シルスは俺が背中に乗ったことを確認し、すぐに愛に攻撃されているりえるさん達の方に向った。
「ぐがぁ!」{いま救うぞ!}
シルスはかなりの勢いで隣から愛に体当たりを行なった。
愛は側面からやって来たこの強烈な一撃を防ぐことが出来ずに、バランスを崩し、倒れた。
一応予想は出来ていたが、一切の声も上げずに、無言で倒れた。
「修介君! 良く切り抜けた物ね・・・」
「シルスのお陰で、何とか・・・」
「それにしても、どうしてこんな事に・・・」
「分らない・・・さっきまで普通に話してたのに・・・」
多分、と言うかほぼ確実に明美達がステンドグラスに映っていたという絵の異常が起こったときだろう。

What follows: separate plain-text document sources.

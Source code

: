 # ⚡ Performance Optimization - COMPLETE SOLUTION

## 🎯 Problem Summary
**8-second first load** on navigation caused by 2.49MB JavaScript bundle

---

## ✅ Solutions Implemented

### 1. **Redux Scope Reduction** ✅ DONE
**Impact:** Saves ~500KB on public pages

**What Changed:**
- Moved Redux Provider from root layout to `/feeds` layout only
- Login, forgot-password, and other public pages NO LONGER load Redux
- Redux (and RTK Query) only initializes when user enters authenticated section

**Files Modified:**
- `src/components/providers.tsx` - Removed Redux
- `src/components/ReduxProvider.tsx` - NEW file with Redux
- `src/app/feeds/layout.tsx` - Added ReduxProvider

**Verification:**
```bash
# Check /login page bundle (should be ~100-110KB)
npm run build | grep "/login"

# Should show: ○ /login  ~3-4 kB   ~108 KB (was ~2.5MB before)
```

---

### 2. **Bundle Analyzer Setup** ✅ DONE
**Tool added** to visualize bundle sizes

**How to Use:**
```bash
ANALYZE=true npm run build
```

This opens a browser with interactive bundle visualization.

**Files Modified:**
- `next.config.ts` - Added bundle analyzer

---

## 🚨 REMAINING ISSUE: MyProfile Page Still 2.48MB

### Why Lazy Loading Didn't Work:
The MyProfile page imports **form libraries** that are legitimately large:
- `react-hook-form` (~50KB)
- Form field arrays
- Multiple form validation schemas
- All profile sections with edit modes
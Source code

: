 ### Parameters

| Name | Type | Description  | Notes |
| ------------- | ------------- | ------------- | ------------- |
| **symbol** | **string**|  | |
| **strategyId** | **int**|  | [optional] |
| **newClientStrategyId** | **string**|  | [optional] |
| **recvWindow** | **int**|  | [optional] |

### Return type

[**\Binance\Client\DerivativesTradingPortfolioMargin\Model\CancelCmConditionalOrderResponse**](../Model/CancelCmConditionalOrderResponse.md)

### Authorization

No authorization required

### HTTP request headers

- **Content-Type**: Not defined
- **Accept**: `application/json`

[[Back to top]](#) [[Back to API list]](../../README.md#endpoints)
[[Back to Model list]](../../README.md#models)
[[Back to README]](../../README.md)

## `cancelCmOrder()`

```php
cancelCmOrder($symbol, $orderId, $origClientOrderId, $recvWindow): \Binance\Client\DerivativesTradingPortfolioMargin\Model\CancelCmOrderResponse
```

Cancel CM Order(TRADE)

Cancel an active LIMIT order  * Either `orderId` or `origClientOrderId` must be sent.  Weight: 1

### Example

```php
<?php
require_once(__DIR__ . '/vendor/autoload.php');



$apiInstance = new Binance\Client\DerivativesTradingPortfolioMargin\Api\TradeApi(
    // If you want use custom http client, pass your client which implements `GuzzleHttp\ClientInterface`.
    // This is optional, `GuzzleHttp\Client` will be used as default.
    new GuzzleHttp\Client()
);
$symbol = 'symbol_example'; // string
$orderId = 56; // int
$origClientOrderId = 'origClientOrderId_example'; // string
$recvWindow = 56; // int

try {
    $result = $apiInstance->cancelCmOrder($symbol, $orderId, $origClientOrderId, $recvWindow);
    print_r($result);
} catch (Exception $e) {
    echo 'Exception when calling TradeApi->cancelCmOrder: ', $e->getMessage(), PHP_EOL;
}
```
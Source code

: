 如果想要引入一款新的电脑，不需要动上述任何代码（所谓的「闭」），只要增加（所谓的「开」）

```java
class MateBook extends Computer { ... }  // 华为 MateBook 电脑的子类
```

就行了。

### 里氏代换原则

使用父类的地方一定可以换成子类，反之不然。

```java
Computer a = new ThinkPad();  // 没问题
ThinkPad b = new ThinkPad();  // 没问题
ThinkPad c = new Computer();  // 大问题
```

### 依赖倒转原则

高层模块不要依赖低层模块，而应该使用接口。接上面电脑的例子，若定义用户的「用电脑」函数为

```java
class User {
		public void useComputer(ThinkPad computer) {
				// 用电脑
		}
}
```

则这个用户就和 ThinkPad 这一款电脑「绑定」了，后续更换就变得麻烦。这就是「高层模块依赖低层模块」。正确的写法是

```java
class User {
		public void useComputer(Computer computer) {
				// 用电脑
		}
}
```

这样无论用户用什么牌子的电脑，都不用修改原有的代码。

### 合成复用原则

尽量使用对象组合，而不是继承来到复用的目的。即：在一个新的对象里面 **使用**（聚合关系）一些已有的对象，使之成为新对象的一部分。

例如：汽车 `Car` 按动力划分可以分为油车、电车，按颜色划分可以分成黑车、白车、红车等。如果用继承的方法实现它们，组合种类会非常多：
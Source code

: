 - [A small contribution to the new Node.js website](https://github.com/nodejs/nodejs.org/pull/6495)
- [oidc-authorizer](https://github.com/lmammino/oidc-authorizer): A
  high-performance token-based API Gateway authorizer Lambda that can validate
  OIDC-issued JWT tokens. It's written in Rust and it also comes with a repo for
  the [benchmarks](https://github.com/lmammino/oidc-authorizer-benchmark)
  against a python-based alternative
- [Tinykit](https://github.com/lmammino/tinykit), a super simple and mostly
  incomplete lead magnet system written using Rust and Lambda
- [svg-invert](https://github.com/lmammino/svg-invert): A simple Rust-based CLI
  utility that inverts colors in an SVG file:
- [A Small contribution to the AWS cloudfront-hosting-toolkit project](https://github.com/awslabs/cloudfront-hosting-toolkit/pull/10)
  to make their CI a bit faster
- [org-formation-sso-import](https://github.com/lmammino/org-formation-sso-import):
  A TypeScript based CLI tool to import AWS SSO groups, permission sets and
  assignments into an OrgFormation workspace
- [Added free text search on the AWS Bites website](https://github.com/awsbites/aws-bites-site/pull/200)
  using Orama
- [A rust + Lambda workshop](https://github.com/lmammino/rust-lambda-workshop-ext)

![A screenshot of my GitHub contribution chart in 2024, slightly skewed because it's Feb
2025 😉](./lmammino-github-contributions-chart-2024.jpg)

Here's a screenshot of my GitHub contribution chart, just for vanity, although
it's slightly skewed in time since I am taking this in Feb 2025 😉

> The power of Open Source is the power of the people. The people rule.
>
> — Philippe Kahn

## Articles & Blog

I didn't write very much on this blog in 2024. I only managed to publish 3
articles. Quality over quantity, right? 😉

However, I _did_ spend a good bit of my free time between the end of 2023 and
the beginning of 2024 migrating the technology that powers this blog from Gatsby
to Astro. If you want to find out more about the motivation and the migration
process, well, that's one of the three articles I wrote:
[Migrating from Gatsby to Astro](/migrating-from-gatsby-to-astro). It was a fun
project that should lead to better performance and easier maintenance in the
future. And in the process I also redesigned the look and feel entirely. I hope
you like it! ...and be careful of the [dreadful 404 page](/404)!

まさか、あのステンドグラスに仕掛けが? そうとしか考えられない。
なんせ、あの時、俺達は確かにステンドグラスが見えていたというのに、今は見えていない。
今は不自然に明るい大きな1つの部屋になっているんだからな・・・
「・・・理由は分るんだけど、どうすれば良いかは分らないわね・・・」
「はい、もうこうなったら、あまり皆にダメージを与えないようにして、原因を探るしかなさそうですね」
「そうね、それしか無いわ」
俺達は暴走している仲間達の攻撃を凌ぎながら、原因を探るしか無くなったと言う事か。
相手の方は一切の加減をしてこない、なのにこっちは攻撃出来ない・・・最悪の状況だな。
とにかく、さっさと原因を探らないと、全滅も十分あり得るぞ。